↓↓↓

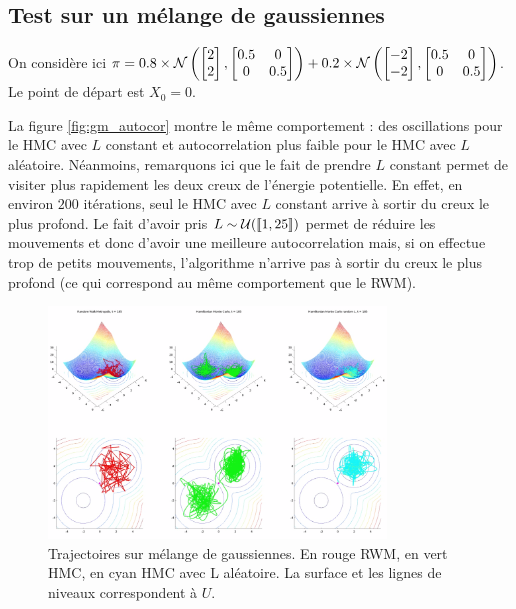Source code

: \documentclass[10pt,a4paper]{article}
\begin{document}
\pagebreak
\subsection{Test sur un mélange de gaussiennes}
On considère ici $\pi = 0.8 \times \mathcal{N}\left(\begin{bmatrix} 2 \\ 2 \end{bmatrix}, \begin{bmatrix}
0.5 & 0 \\ 0 & 0.5 \end{bmatrix}\right) + 0.2 \times \mathcal{N}\left(\begin{bmatrix} -2 \\ -2 \end{bmatrix}, \begin{bmatrix} 0.5 & 0 \\ 0 & 0.5 \end{bmatrix}\right)$. Le point de départ est $X_0 = 0$. 

La figure \ref{fig:gm_autocor} montre le même comportement : des oscillations pour le HMC avec $L$ constant et autocorrelation plus faible pour le HMC avec $L$ aléatoire. Néanmoins, remarquons ici que le fait de prendre $L$ constant permet de visiter plus rapidement les deux creux de l'énergie potentielle. En effet, en environ $200$ itérations, seul le HMC avec $L$ constant arrive à sortir du creux le plus profond. Le fait d'avoir pris $L \sim \mathcal{U}({\left\llbracket 1,25 \right\rrbracket})$ permet de réduire les mouvements et donc d'avoir une meilleure autocorrelation mais, si on effectue trop de petits mouvements, l'algorithme n'arrive pas à sortir du creux le plus profond (ce qui correspond au même comportement que le RWM). 

\begin{figure}[ht]
  \centering
  \includegraphics[width=0.8\textwidth]{figs/gm.png}
  \caption{Trajectoires sur mélange de gaussiennes. En rouge RWM, en vert HMC, en cyan HMC avec L aléatoire. La surface et les lignes de niveaux correspondent à $U$. \label{fig:gm}}
\end{figure}
\end{document}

↑↑↑

Return the opening line of the data above and every line after it up to and including the line that holds "On considère ici"; pictures stay out.

**Answer to this task**
Source code

: \documentclass[10pt,a4paper]{article}
\begin{document}
\pagebreak
\subsection{Test sur un mélange de gaussiennes}
On considère ici $\pi = 0.8 \times \mathcal{N}\left(\begin{bmatrix} 2 \\ 2 \end{bmatrix}, \begin{bmatrix}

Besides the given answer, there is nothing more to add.